The statement read in part: “The travel ban and mass surveillance will distract the authorities from taking legitimate action to recover stolen assets, effectively punish high-ranking corrupt officials and portray the government as unwilling to embrace the rule of law in its fight against corruption, thereby making it difficult to obtain the necessary support and cooperation of countries keeping stolen assets.”
“The travel ban will also strain the government’s relationships with partner countries, on whom it will inevitably rely for vital asset recovery cooperation, undermining the effort to bring them closer. By alienating these partners, the government could lose access to important information and mutual legal assistance necessary to effectively recover stolen assets and bring corrupt officials to justice.”

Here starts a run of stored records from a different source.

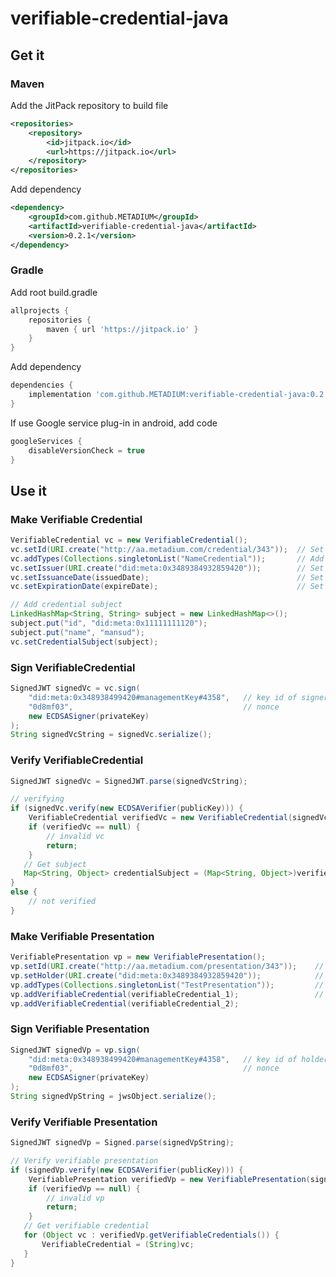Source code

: # verifiable-credential-java

## Get it
### Maven
Add the JitPack repository to build file

```xml
<repositories>
    <repository>
        <id>jitpack.io</id>
        <url>https://jitpack.io</url>
    </repository>
</repositories>
```

Add dependency

```xml
<dependency>
    <groupId>com.github.METADIUM</groupId>
    <artifactId>verifiable-credential-java</artifactId>
    <version>0.2.1</version>
</dependency>
```
### Gradle
Add root build.gradle

```gradle
allprojects {
    repositories {
        maven { url 'https://jitpack.io' }
    }
}
```
Add dependency

```gradle
dependencies {
    implementation 'com.github.METADIUM:verifiable-credential-java:0.2.1'
}
```
If use Google service plug-in in android, add code

```gradle
googleServices {
    disableVersionCheck = true
}
```


## Use it

### Make Verifiable Credential
```java
VerifiableCredential vc = new VerifiableCredential();
vc.setId(URI.create("http://aa.metadium.com/credential/343"));  // Set id of verifiable credential
vc.addTypes(Collections.singletonList("NameCredential"));       // Add Credential type name
vc.setIssuer(URI.create("did:meta:0x3489384932859420"));        // Set did of issuer
vc.setIssuanceDate(issuedDate);                                 // Set issued date
vc.setExpirationDate(expireDate);                               // Set expire date

// Add credential subject
LinkedHashMap<String, String> subject = new LinkedHashMap<>();
subject.put("id", "did:meta:0x11111111120");
subject.put("name", "mansud");
vc.setCredentialSubject(subject);
```

### Sign VerifiableCredential
```java
SignedJWT signedVc = vc.sign(
    "did:meta:0x348938499420#managementKey#4358",   // key id of signer
    "0d8mf03",                                      // nonce
    new ECDSASigner(privateKey)
);
String signedVcString = signedVc.serialize();
```

### Verify VerifiableCredential
```java
SignedJWT signedVc = SignedJWT.parse(signedVcString);

// verifying
if (signedVc.verify(new ECDSAVerifier(publicKey))) {
	VerifiableCredential verifiedVc = new VerifiableCredential(signedVc);
	if (verifiedVc == null) {
		// invalid vc
		return;
	}
   // Get subject
   Map<String, Object> credentialSubject = (Map<String, Object>)verifiedVc.getCredentialSubject();
}
else {
	// not verified
}
```

### Make Verifiable Presentation
```java
VerifiablePresentation vp = new VerifiablePresentation();
vp.setId(URI.create("http://aa.metadium.com/presentation/343"));    // Set id of verifiable presentatil
vp.setHolder(URI.create("did:meta:0x3489384932859420"));            // Set did of holder
vp.addTypes(Collections.singletonList("TestPresentation"));         // Add presentation type name
vp.addVerifiableCredential(verifiableCredential_1);                 // Add signed verifiable credential
vp.addVerifiableCredential(verifiableCredential_2);
```

### Sign Verifiable Presentation
```java
SignedJWT signedVp = vp.sign(
    "did:meta:0x348938499420#managementKey#4358",   // key id of holder
    "0d8mf03",                                      // nonce
    new ECDSASigner(privateKey)
);
String signedVpString = jwsObject.serialize();
```

### Verify Verifiable Presentation
```java
SignedJWT signedVp = Signed.parse(signedVpString);

// Verify verifiable presentation
if (signedVp.verify(new ECDSAVerifier(publicKey))) {
	VerifiablePresentation verifiedVp = new VerifiablePresentation(signedVp);
	if (verifiedVp == null) {
		// invalid vp
		return;
	}
   // Get verifiable credential
   for (Object vc : verifiedVp.getVerifiableCredentials()) {
       VerifiableCredential = (String)vc;
   }
}
```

“Judicial affirmation of the legality of the Executive Order 6 doesn’t grant the government arbitrary powers to impose travel ban on anyone without following due process of law. Rather than imposing a travel ban, the authorities should take advantage of the provisions of the UN Convention against Corruption to seek mutual legal assistance with countries where investigations and litigation are ongoing by requesting them to apply preventive measures regarding assets covered by the travel ban.”
“The authorities should also widely publish the names of the 50 Nigerians suspected to be involved, and submit those names to the countries/embassies of countries where the stolen assets are stashed. The authorities should issue a risk alert on alleged corrupt assets that are likely to be dissipated or tampered with by the high-profile Nigerians, seeking the cooperation of countries keeping the assets, and reminding them of their international obligations to prevent these Nigerians from tampering with stolen assets that are subject of ongoing investigations and litigation.”
“We are concerned with the threats grand corruption and money laundering posed to the effective enjoyment of human rights of Nigerians, and agree with the authorities that grand corruption and impunity of perpetrators must be vigorously combated. But we believe that the fight against corruption will only succeed if it is based on due process of law and respect for human rights.”
“If the objective the government seeks to achieve is to ensure stolen assets are not dissipated or that politically exposed persons do not interfere with ongoing investigation and prosecution of corruption cases, the appropriate legal response is for the authorities to pursue orders of temporary forfeiture and mutual legal assistance, and not a travel ban that would achieve nothing but violate citizens’ human rights.”
“Nigeria is a state party to the International Covenant on Civil and Political Rights, which in article 12 guarantees the right of everyone to leave any country, including their own. The government cannot impose restrictions on this right unless any such restrictions are provided by law, are necessary to protect public order, or the rights of others. The travel restrictions on the alleged 50 corrupt Nigerians clearly do not meet these conditions.”
“All restrictions on the right to leave must be narrowly interpreted. In General Comment No. 27, the Human Rights Committee stated that any restrictions must not impair the essence of the right and that the relationship of the norm to the exception must not be reversed.”
“The travel ban cannot achieve the objective of depriving the 50 Nigerians suspected of corruption of their ill-gotten gains. It is absolutely important that the government is guided by the provisions of Article 31 of the UN Convention against Corruption to which Nigeria is a state party, and which authorises states parties to take preliminary measures to seize, freeze or otherwise immobilise property for the purposes of confiscation/pending investigation and litigation.”
“It is always important that the definition and interpretation of the law should be as certain as possible, and this is of particular importance in cases of corruption where citizens’ human rights may be at stake. We do not consider that such reasonable certainty can exist where the executive assumes patently judicial functions.”
“The right to leave one’s country includes a positive duty on states such as Nigeria to issue documents – as well as a passive one, to refrain from placing obstacles in the way of an individual seeking to leave.